## ABOUT THIS TASK
Which lines of the entries contain the word "Dropdownliste"? Please list them.

## PROVIDED DATA
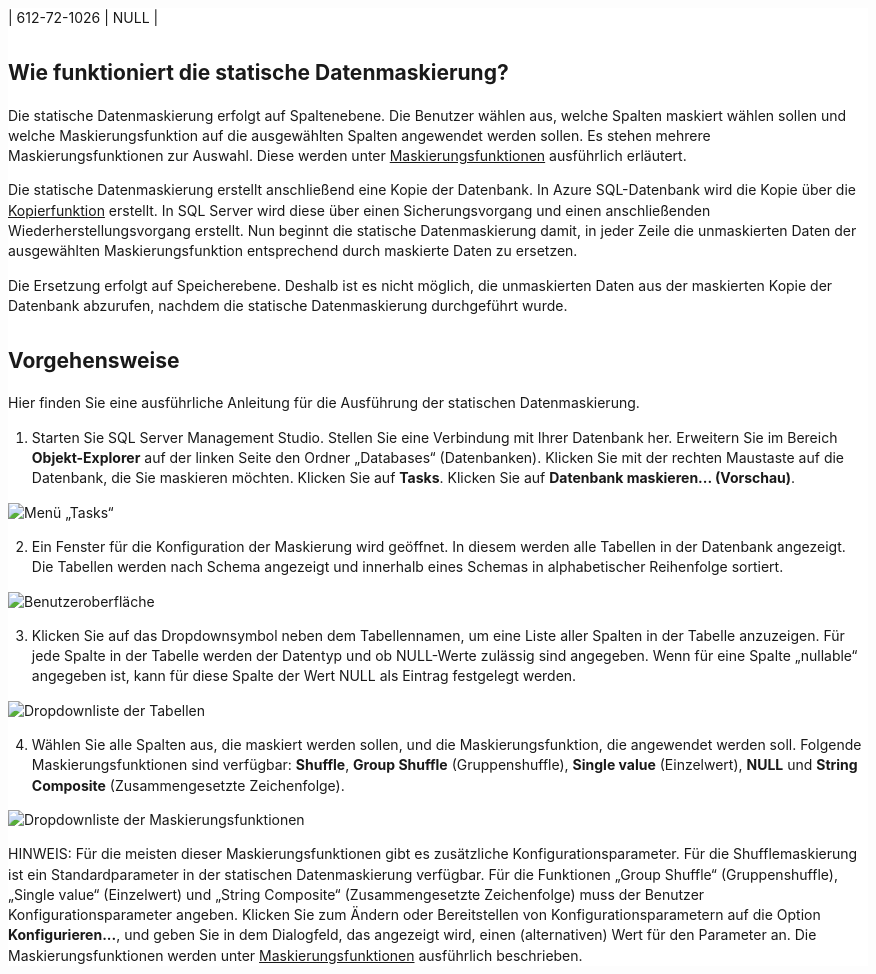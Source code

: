 | 612-72-1026 | NULL |

## <a name="how-does-static-data-masking-work"></a>Wie funktioniert die statische Datenmaskierung?
Die statische Datenmaskierung erfolgt auf Spaltenebene. Die Benutzer wählen aus, welche Spalten maskiert wählen sollen und welche Maskierungsfunktion auf die ausgewählten Spalten angewendet werden sollen. Es stehen mehrere Maskierungsfunktionen zur Auswahl. Diese werden unter [Maskierungsfunktionen](#masking-functions) ausführlich erläutert. 

Die statische Datenmaskierung erstellt anschließend eine Kopie der Datenbank. In Azure SQL-Datenbank wird die Kopie über die [Kopierfunktion](https://azure.microsoft.com/blog/static-data-masking-preview/) erstellt. In SQL Server wird diese über einen Sicherungsvorgang und einen anschließenden Wiederherstellungsvorgang erstellt. Nun beginnt die statische Datenmaskierung damit, in jeder Zeile die unmaskierten Daten der ausgewählten Maskierungsfunktion entsprechend durch maskierte Daten zu ersetzen. 

Die Ersetzung erfolgt auf Speicherebene. Deshalb ist es nicht möglich, die unmaskierten Daten aus der maskierten Kopie der Datenbank abzurufen, nachdem die statische Datenmaskierung durchgeführt wurde.

## <a name="how-to-guide"></a>Vorgehensweise

Hier finden Sie eine ausführliche Anleitung für die Ausführung der statischen Datenmaskierung. 
 
1. Starten Sie SQL Server Management Studio. Stellen Sie eine Verbindung mit Ihrer Datenbank her. Erweitern Sie im Bereich **Objekt-Explorer** auf der linken Seite den Ordner „Databases“ (Datenbanken). Klicken Sie mit der rechten Maustaste auf die Datenbank, die Sie maskieren möchten. Klicken Sie auf **Tasks**. Klicken Sie auf **Datenbank maskieren... (Vorschau)**.
 
 ![Menü „Tasks“](../../relational-databases/security/media/sql-static-data-masking/task_data_masking.PNG)
 
2. Ein Fenster für die Konfiguration der Maskierung wird geöffnet. In diesem werden alle Tabellen in der Datenbank angezeigt. Die Tabellen werden nach Schema angezeigt und innerhalb eines Schemas in alphabetischer Reihenfolge sortiert. 
 
 ![Benutzeroberfläche](../../relational-databases/security/media/sql-static-data-masking/ui_dropdown.PNG)
 
3. Klicken Sie auf das Dropdownsymbol neben dem Tabellennamen, um eine Liste aller Spalten in der Tabelle anzuzeigen. Für jede Spalte in der Tabelle werden der Datentyp und ob NULL-Werte zulässig sind angegeben. Wenn für eine Spalte „nullable“ angegeben ist, kann für diese Spalte der Wert NULL als Eintrag festgelegt werden. 
 
 ![Dropdownliste der Tabellen](../../relational-databases/security/media/sql-static-data-masking/ui_dropdown_column.png)
 
4. Wählen Sie alle Spalten aus, die maskiert werden sollen, und die Maskierungsfunktion, die angewendet werden soll. Folgende Maskierungsfunktionen sind verfügbar: **Shuffle**, **Group Shuffle** (Gruppenshuffle), **Single value** (Einzelwert), **NULL** und **String Composite** (Zusammengesetzte Zeichenfolge). 
 
 ![Dropdownliste der Maskierungsfunktionen](../../relational-databases/security/media/sql-static-data-masking/masking_functions.PNG)
 
 HINWEIS: Für die meisten dieser Maskierungsfunktionen gibt es zusätzliche Konfigurationsparameter. Für die Shufflemaskierung ist ein Standardparameter in der statischen Datenmaskierung verfügbar. Für die Funktionen „Group Shuffle“ (Gruppenshuffle), „Single value“ (Einzelwert) und „String Composite“ (Zusammengesetzte Zeichenfolge) muss der Benutzer Konfigurationsparameter angeben. Klicken Sie zum Ändern oder Bereitstellen von Konfigurationsparametern auf die Option **Konfigurieren...**, und geben Sie in dem Dialogfeld, das angezeigt wird, einen (alternativen) Wert für den Parameter an. Die Maskierungsfunktionen werden unter [Maskierungsfunktionen](#masking-functions) ausführlich beschrieben.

## RESPONSE TO THE TASK
 ![Dropdownliste der Tabellen](../../relational-databases/security/media/sql-static-data-masking/ui_dropdown_column.png)
 ![Dropdownliste der Maskierungsfunktionen](../../relational-databases/security/media/sql-static-data-masking/masking_functions.PNG)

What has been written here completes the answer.